Statement of Sen. Peter Welch
on the 2nd Anniversary of the Killing of Shireen Abu Akleh
Remarks as Prepared
May 8th, 2024

Madam President, May 11th will mark the second anniversary of the fatal shooting of Palestinian-American and accomplished Al Jazeera journalist Shireen Abu Akleh.  She was shot in the head while reporting on an Israeli raid in the Jenine refugee camp in the West Bank.  At the time of her death, she was wearing a bullet proof vest with PRESS written in large letters on the front and back. 

While there had been earlier exchanges of gunfire between Israeli soldiers and Palestinian militants, no credible evidence has been produced that the shooter acted in legitimate self-defense. No one in Shireen’s immediate vicinity was armed, and no shots were fired from her location.  Another journalist near her was also shot, but he survived. 

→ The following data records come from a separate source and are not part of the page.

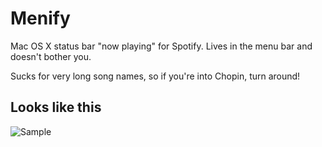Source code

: # Menify

Mac OS X status bar "now playing" for Spotify.
Lives in the menu bar and doesn't bother you. 

Sucks for very long song names, so if you're into Chopin, turn around!

Looks like this
-----

![Sample](https://www.zinokader.se/img/menify/sample.png)

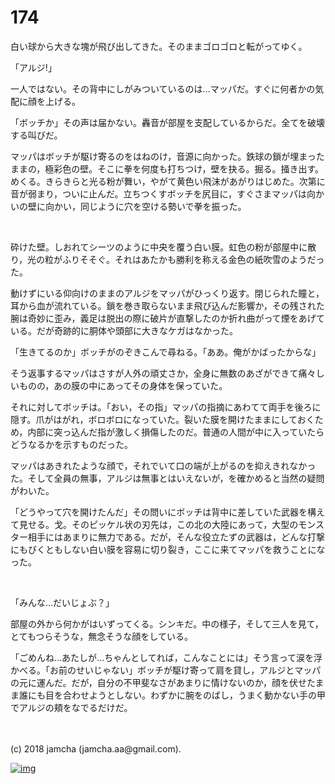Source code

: # 174

白い球から大きな塊が飛び出してきた。そのままゴロゴロと転がってゆく。  

「アルジ!」  

一人ではない。その背中にしがみついているのは…マッパだ。すぐに何者かの気配に顔を上げる。  

「ボッチか」その声は届かない。轟音が部屋を支配しているからだ。全てを破壊する叫びだ。  

マッパはボッチが駆け寄るのをはねのけ，音源に向かった。鉄球の鎖が埋まったままの，極彩色の壁。そこに拳を何度も打ちつけ，壁を抉る。掘る。掻き出す。めくる。きらきらと光る粉が舞い，やがて黄色い飛沫があがりはじめた。次第に音が弱まり，ついに止んだ。立ちつくすボッチを尻目に，すぐさまマッパは向かいの壁に向かい，同じように穴を空ける勢いで拳を振った。  

<br>  

砕けた壁。しおれてシーツのように中央を覆う白い膜。虹色の粉が部屋中に散り，光の粒がふりそそぐ。それはあたかも勝利を称える金色の紙吹雪のようだった。  

動けずにいる仰向けのままのアルジをマッパがひっくり返す。閉じられた瞳と，耳から血が流れている。鎖を巻き取らないまま飛び込んだ影響か，その残された腕は奇妙に歪み，義足は脱出の際に破片が直撃したのか折れ曲がって煙をあげている。だが奇跡的に胴体や頭部に大きなケガはなかった。  

「生きてるのか」ボッチがのぞきこんで尋ねる。「ああ。俺がかばったからな」  

そう返事するマッパはさすが人外の頑丈さか，全身に無数のあざができて痛々しいものの，あの膜の中にあってその身体を保っていた。  

それに対してボッチは。「おい，その指」マッパの指摘にあわてて両手を後ろに隠す。爪がはがれ，ボロボロになっていた。裂いた膜を開けたままにしておくため，内部に突っ込んだ指が激しく損傷したのだ。普通の人間が中に入っていたらどうなるかを示すものだった。  

マッパはあきれたような顔で，それでいて口の端が上がるのを抑えきれなかった。そして全員の無事，アルジは無事とはいえないが，を確かめると当然の疑問がわいた。  

「どうやって穴を開けたんだ」その問いにボッチは背中に差していた武器を構えて見せる。戈。そのピッケル状の刃先は，この北の大陸にあって，大型のモンスター相手にはあまりに無力である。だが，そんな役立たずの武器は，どんな打撃にもびくともしない白い膜を容易に切り裂き，ここに来てマッパを救うことになった。  

<br>  

「みんな…だいじょぶ？」  

部屋の外から何かがはいずってくる。シンキだ。中の様子，そして三人を見て，とてもつらそうな，無念そうな顔をしている。  

「ごめんね…あたしが…ちゃんとしてれば，こんなことには」そう言って涙を浮かべる。「お前のせいじゃない」ボッチが駆け寄って肩を貸し，アルジとマッパの元に運んだ。だが，自分の不甲斐なさがあまりに情けないのか，顔を伏せたまま誰にも目を合わせようとしない。わずかに腕をのばし，うまく動かない手の甲でアルジの頬をなでるだけだ。  

<br>  
<br>  
(c) 2018 jamcha (jamcha.aa@gmail.com).  

[![img](http://i.creativecommons.org/l/by-nc-sa/4.0/88x31.png)](http://creativecommons.org/licenses/by-nc-sa/4.0/deed)
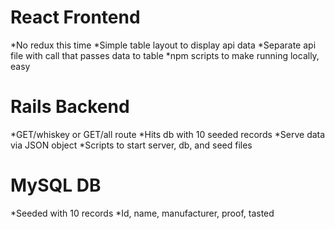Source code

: # React Frontend
  *No redux this time
  *Simple table layout to display api data
  *Separate api file with call that passes data to table
  *npm scripts to make running locally, easy


# Rails Backend
  *GET/whiskey or GET/all route
  *Hits db with 10 seeded records
  *Serve data via JSON object
  *Scripts to start server, db, and seed files

# MySQL DB
  *Seeded with 10 records
  *Id, name, manufacturer, proof, tasted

Shortly after Shireen’s death, Secretary of State Antony Blinken rightly called for a credible, thorough investigation and that the individuals responsible be held accountable.  Israeli officials first denied responsibility, but when it became clear where the shots were fired from, they called Shireen’s death an unintentional, tragic mistake.  The shooter reportedly fired from an armored vehicle, 190 meters away.  

The inescapable conclusion is that she was intentionally targeted.  The question is why?  My predecessor, Senator Patrick Leahy, asked detailed questions about her case, including why the Leahy Law was not applied to stop U.S. assistance to the unit responsible for Shireen’s death.  His questions were never answered.

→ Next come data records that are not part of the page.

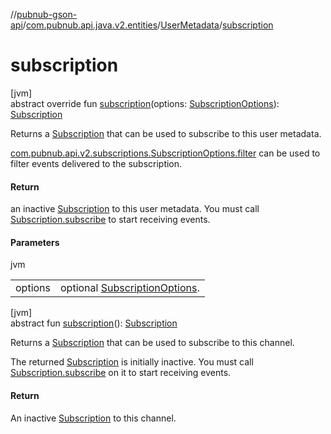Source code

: //[pubnub-gson-api](../../../index.md)/[com.pubnub.api.java.v2.entities](../index.md)/[UserMetadata](index.md)/[subscription](subscription.md)

# subscription

[jvm]\
abstract override fun [subscription](subscription.md)(options: [SubscriptionOptions](../../../../../pubnub-kotlin/pubnub-kotlin-core-api/pubnub-kotlin-core-api/com.pubnub.api.v2.subscriptions/-subscription-options/index.md)): [Subscription](../../com.pubnub.api.java.v2.subscriptions/-subscription/index.md)

Returns a [Subscription](../../com.pubnub.api.java.v2.subscriptions/-subscription/index.md) that can be used to subscribe to this user metadata.

[com.pubnub.api.v2.subscriptions.SubscriptionOptions.filter](../../../../../pubnub-kotlin/pubnub-kotlin-core-api/pubnub-kotlin-core-api/com.pubnub.api.v2.subscriptions/-subscription-options/-companion/filter.md) can be used to filter events delivered to the subscription.

#### Return

an inactive [Subscription](../../com.pubnub.api.java.v2.subscriptions/-subscription/index.md) to this user metadata. You must call [Subscription.subscribe](../../com.pubnub.api.java.v2.subscriptions/-subscription/subscribe.md) to start receiving events.

#### Parameters

jvm

| | |
|---|---|
| options | optional [SubscriptionOptions](../../../../../pubnub-kotlin/pubnub-kotlin-core-api/pubnub-kotlin-core-api/com.pubnub.api.v2.subscriptions/-subscription-options/index.md). |

[jvm]\
abstract fun [subscription](subscription.md)(): [Subscription](../../com.pubnub.api.java.v2.subscriptions/-subscription/index.md)

Returns a [Subscription](../../com.pubnub.api.java.v2.subscriptions/-subscription/index.md) that can be used to subscribe to this channel.

The returned [Subscription](../../com.pubnub.api.java.v2.subscriptions/-subscription/index.md) is initially inactive. You must call [Subscription.subscribe](../../com.pubnub.api.java.v2.subscriptions/-subscription/subscribe.md) on it to start receiving events.

#### Return

An inactive [Subscription](../../com.pubnub.api.java.v2.subscriptions/-subscription/index.md) to this channel.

Since then, there has been no credible investigation.  I am disappointed that Israeli authorities have failed to fully cooperate with U.S. efforts to determine what happened. 

Nobody has been held accountable.

Shireen Abu Akleh’s case has become one of many unresolved shootings in the West Bank and Gaza.  Since Hamas’ attack on October 7th, more than 140 journalists have reportedly been killed in Gaza.  None of those cases have been investigated and no one has been punished.

We have not, and will not, forget Shireen Abu Akleh.  She was an American citizen.  More importantly, she was an innocent civilian doing her job, for which she paid with her life.  She, her family, and her colleagues in the press deserve justice. 

On May 3rd, World Press Freedom Day, Secretary Blinken said:

“In their pursuit of truth, journalists often face unprecedented danger worldwide. On World Press Freedom Day, we recognize their bravery, resilience and vital role in ensuring the free flow of accurate information. Our support for journalists and an independent media is unwavering.”

Secretary Blinken should use his influence and insist on the credible, thorough investigation of the killing of Shireen Abu Akleh that he called for two years ago, and that those responsible be brought to justice.